-------- Dataset entries --------
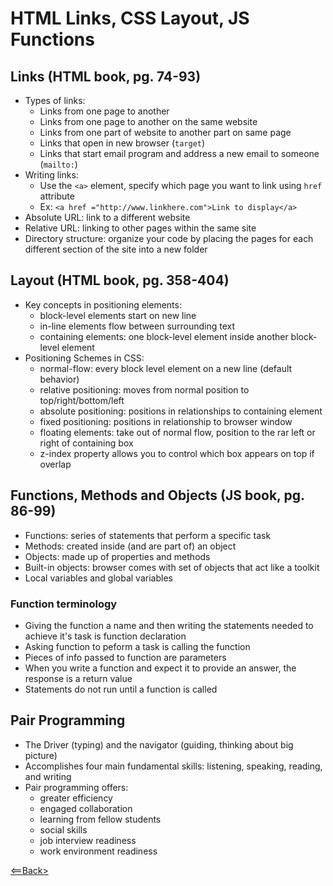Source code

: # HTML Links, CSS Layout, JS Functions

## Links (HTML book, pg. 74-93)
- Types of links:
  - Links from one page to another
  - Links from one page to another on the same website
  - Links from one part of website to another part on same page
  - Links that open in new browser (```target```)
  - Links that start email program and address a new email to someone (```mailto:```)
- Writing links: 
  - Use the ```<a>``` element, specify which page you want to link using ```href``` attribute
  - Ex: ```<a href ="http://www.linkhere.com">Link to display</a>```
- Absolute URL: link to a different website
- Relative URL: linking to other pages within the same site
- Directory structure: organize your code by placing the pages for each different section of the site into a new folder

## Layout (HTML book, pg. 358-404)
- Key concepts in positioning elements:
  - block-level elements start on new line
  - in-line elements flow between surrounding text
  - containing elements: one block-level element inside another block-level element
- Positioning Schemes in CSS:
  - normal-flow: every block level element on a new line (default behavior)
  - relative positioning: moves from normal position to top/right/bottom/left
  - absolute positioning: positions in relationships to containing element
  - fixed positioning: positions in relationship to browser window
  - floating elements: take out of normal flow, position to the rar left or right of containing box
  - z-index property allows you to control which box appears on top if overlap

## Functions, Methods and Objects (JS book, pg. 86-99)
- Functions: series of statements that perform a specific task
- Methods: created inside (and are part of) an object
- Objects: made up of properties and methods
- Built-in objects: browser comes with set of objects that act like a toolkit
- Local variables and global variables

### Function terminology
- Giving the function a name and then writing the statements needed to achieve it's task is function declaration
- Asking function to peform a task is calling the function
- Pieces of info passed to function are parameters
- When you write a function and expect it to provide an answer, the response is a return value
- Statements do not run until a function is called

## Pair Programming
- The Driver (typing) and the navigator (guiding, thinking about big picture)
- Accomplishes four main fundamental skills: listening, speaking, reading, and writing
- Pair programming offers:
  - greater efficiency
  - engaged collaboration
  - learning from fellow students
  - social skills
  - job interview readiness
  - work environment readiness

[<==Back>](../README.md)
--------
■ Activity ■
Copy range, inclusive: the line holding "- Links that start" to the line holding "- Directory structure: organize". Reproduce exactly those lines of the records above and no others.

■ Result for this task ■
  - Links that start email program and address a new email to someone (```mailto:```)
- Writing links: 
  - Use the ```<a>``` element, specify which page you want to link using ```href``` attribute
  - Ex: ```<a href ="http://www.linkhere.com">Link to display</a>```
- Absolute URL: link to a different website
- Relative URL: linking to other pages within the same site
- Directory structure: organize your code by placing the pages for each different section of the site into a new folder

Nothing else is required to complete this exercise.